Wednesday, January 9, 2013

Split Noted: Individual Public Employer Liability Under The FMLA

Per Diaz v. Mich. Dep't of Corr. (6th Cir. Jan. 7, 2013)

The Family Medical Leave Act (FMLA) conains both family-care and self-care provisions authorizing suits against employers--including public agencies--for monetary damages and injunctive relief.  The Supreme Court has held that money damages are obtainable in family-care suits against public employers, because those provisions were passed pursuant to Congress's authority to enforce the Fourteenth Amendment and therefore abrogate sovereign immunity.  Nev. Dep't of Human Res. v. Hibbs, 538 U.S. 721, 725 (2003).  Similar money damages suits based on the self-care provisions, however, are not permitted because the self-care provisions do not enforce the Fourteenth Amendment.  Coleman v. Court of Appeals of Md., 132 S. Ct. 1327, 1332 (2012).

Plaintiffs in this case attempt to work around Coleman, bringing 1983 "and laws" suits to enforce the self-care provisions.  And they are partially successful. 

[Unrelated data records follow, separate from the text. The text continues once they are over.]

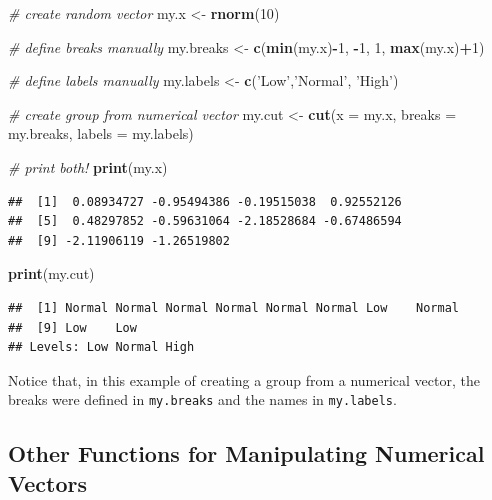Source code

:\documentclass[11pt,]{book}
\newenvironment{Shaded}{\begin{snugshade}}{\end{snugshade}}
\newcommand{\KeywordTok}[1]{\textcolor[rgb]{0.27,0.27,0.27}{\textbf{#1}}}
\newcommand{\DataTypeTok}[1]{\textcolor[rgb]{0.27,0.27,0.27}{#1}}
\newcommand{\DecValTok}[1]{\textcolor[rgb]{0.06,0.06,0.06}{#1}}
\newcommand{\StringTok}[1]{\textcolor[rgb]{0.5,0.5,0.5}{#1}}
\newcommand{\CommentTok}[1]{\textcolor[rgb]{0.56,0.35,0.01}{\textit{#1}}}
\newcommand{\OperatorTok}[1]{\textcolor[rgb]{0.81,0.36,0.00}{\textbf{#1}}}
\newcommand{\NormalTok}[1]{#1}
\begin{document}
\begin{Shaded}
\begin{Highlighting}[]
\CommentTok{# create random vector}
\NormalTok{my.x <-}\StringTok{ }\KeywordTok{rnorm}\NormalTok{(}\DecValTok{10}\NormalTok{)}

\CommentTok{# define breaks manually}
\NormalTok{my.breaks <-}\StringTok{ }\KeywordTok{c}\NormalTok{(}\KeywordTok{min}\NormalTok{(my.x)}\OperatorTok{-}\DecValTok{1}\NormalTok{, }\OperatorTok{-}\DecValTok{1}\NormalTok{, }\DecValTok{1}\NormalTok{, }\KeywordTok{max}\NormalTok{(my.x)}\OperatorTok{+}\DecValTok{1}\NormalTok{)}

\CommentTok{# define labels manually}
\NormalTok{my.labels <-}\StringTok{ }\KeywordTok{c}\NormalTok{(}\StringTok{'Low'}\NormalTok{,}\StringTok{'Normal'}\NormalTok{, }\StringTok{'High'}\NormalTok{)}

\CommentTok{# create group from numerical vector}
\NormalTok{my.cut <-}\StringTok{ }\KeywordTok{cut}\NormalTok{(}\DataTypeTok{x =}\NormalTok{ my.x, }\DataTypeTok{breaks =}\NormalTok{ my.breaks, }\DataTypeTok{labels =}\NormalTok{ my.labels)}

\CommentTok{# print both!}
\KeywordTok{print}\NormalTok{(my.x)}
\end{Highlighting}
\end{Shaded}

\begin{verbatim}
##  [1]  0.08934727 -0.95494386 -0.19515038  0.92552126
##  [5]  0.48297852 -0.59631064 -2.18528684 -0.67486594
##  [9] -2.11906119 -1.26519802
\end{verbatim}

\begin{Shaded}
\begin{Highlighting}[]
\KeywordTok{print}\NormalTok{(my.cut)}
\end{Highlighting}
\end{Shaded}

\begin{verbatim}
##  [1] Normal Normal Normal Normal Normal Normal Low    Normal
##  [9] Low    Low   
## Levels: Low Normal High
\end{verbatim}

Notice that, in this example of creating a group from a numerical
vector, the breaks were defined in \texttt{my.breaks} and the names in
\texttt{my.labels}.

\subsection{Other Functions for Manipulating Numerical
Vectors}\label{other-functions-for-manipulating-numerical-vectors}
\end{document}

In a well-reasoned opinion, the CA6 holds that the damages claims fail for multiple reasons (more on that anon).  Nonetheless, the court reverses the dismissal of the equitable claim for reinstatement by analogy to Ex Parte Young.

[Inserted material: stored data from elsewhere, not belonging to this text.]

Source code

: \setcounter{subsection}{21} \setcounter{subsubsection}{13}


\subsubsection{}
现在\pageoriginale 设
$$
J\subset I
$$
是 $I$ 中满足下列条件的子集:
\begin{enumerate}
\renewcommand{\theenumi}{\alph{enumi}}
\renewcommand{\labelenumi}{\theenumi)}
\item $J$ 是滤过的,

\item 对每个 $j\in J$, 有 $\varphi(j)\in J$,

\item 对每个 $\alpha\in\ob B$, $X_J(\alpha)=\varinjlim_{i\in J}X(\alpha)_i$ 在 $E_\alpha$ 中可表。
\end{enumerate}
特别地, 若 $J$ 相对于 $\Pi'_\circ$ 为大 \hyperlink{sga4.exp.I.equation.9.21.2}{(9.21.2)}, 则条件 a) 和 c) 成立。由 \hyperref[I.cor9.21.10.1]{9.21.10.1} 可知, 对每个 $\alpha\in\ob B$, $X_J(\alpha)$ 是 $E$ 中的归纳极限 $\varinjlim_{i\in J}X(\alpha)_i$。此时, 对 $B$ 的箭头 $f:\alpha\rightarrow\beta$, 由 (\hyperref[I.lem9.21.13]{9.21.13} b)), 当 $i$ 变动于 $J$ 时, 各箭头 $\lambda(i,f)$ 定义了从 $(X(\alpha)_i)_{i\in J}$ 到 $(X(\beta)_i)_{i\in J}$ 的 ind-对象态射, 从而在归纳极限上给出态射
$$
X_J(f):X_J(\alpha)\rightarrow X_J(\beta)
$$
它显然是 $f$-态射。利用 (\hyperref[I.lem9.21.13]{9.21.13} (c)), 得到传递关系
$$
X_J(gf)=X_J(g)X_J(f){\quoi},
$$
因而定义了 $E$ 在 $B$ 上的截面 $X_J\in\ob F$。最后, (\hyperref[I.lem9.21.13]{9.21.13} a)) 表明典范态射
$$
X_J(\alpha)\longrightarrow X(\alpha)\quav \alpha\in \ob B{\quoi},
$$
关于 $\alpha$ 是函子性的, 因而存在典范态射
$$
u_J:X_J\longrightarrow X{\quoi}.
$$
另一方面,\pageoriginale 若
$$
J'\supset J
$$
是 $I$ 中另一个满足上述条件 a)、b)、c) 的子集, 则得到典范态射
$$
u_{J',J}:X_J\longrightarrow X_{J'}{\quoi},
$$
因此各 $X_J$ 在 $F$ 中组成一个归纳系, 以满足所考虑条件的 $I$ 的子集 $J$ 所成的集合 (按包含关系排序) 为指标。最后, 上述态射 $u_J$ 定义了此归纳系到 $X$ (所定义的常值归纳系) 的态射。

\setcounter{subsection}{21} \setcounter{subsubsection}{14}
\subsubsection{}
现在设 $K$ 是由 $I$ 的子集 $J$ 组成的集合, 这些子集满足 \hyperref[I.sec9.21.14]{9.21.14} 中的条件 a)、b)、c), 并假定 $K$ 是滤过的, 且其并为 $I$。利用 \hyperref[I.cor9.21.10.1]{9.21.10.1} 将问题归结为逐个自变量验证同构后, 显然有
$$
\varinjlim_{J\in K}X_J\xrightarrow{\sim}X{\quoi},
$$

Among the reasons for dismissal of the damages claims were that the claims were pleaded against individual, rather than corporate, public employers.  The CA6 notes an entrenched split between the CA6 and CA11, on one hand, and CA8 and CA5 on the other, concerning whether individual public employer liability is permissible.  (p.8.)  Having reviewed the relevant cited cases, I applaud both the CA6 and the CA5 for their indepth analysis of the issue.  IMO, The CA5 has the best of the argument.

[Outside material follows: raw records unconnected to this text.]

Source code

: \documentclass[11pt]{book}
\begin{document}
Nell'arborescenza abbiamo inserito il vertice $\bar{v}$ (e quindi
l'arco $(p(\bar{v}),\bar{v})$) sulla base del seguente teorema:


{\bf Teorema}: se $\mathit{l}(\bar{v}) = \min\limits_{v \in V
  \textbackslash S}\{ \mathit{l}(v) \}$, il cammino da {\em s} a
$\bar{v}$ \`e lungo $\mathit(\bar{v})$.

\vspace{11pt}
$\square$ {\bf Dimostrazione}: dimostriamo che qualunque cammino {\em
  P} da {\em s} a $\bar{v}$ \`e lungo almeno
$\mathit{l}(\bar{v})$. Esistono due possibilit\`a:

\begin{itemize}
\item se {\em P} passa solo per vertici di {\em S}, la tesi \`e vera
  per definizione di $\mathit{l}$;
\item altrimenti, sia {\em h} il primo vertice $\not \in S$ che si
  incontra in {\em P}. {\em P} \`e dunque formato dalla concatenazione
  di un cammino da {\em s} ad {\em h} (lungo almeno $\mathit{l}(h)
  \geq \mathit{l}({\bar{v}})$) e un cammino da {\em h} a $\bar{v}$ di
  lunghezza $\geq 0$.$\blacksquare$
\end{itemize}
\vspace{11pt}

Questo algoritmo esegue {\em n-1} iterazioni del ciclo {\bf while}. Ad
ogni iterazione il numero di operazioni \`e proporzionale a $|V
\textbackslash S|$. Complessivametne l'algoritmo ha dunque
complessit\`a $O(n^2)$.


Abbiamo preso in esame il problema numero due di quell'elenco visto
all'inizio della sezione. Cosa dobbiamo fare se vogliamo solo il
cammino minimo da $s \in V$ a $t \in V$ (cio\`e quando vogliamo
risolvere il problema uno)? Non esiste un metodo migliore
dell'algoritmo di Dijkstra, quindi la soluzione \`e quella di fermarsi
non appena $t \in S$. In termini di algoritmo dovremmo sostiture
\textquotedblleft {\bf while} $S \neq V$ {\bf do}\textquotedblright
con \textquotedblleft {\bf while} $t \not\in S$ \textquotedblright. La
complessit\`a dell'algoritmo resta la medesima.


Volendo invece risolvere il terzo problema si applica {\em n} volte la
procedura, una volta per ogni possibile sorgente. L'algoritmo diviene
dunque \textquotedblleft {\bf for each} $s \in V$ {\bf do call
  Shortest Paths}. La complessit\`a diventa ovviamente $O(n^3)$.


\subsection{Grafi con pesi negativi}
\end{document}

Here is the relevant statutory language defining employer:
(4) Employer


     (A) In general

     The term “employer”—

(i) means any person engaged in commerce or in any industry or activity affecting commerce who employs 50 or more employees for each working day during each of 20 or more calendar workweeks in the current or preceding calendar year;
(ii) includes
(I) any person who acts, directly or indirectly, in the interest of an employer to any of the employees of such employer; and
(II) any successor in interest of an employer;
(iii) includes any “public agency”, as defined in section 203 (x) of this title; and
(iv) includes the Government Accountability Office and the Library of Congress.
     (B) Public agency

For purposes of subparagraph (A)(iii), a public agency shall be considered to be a person engaged in commerce or in an industry or activity affecting commerce.
29 U.S.C. 2611 (emphases added).  Given this text, it is clear that 4(A)(ii)(I) creates individual liability for supervisory employees, while 4(A)(iii) creates public employer liability.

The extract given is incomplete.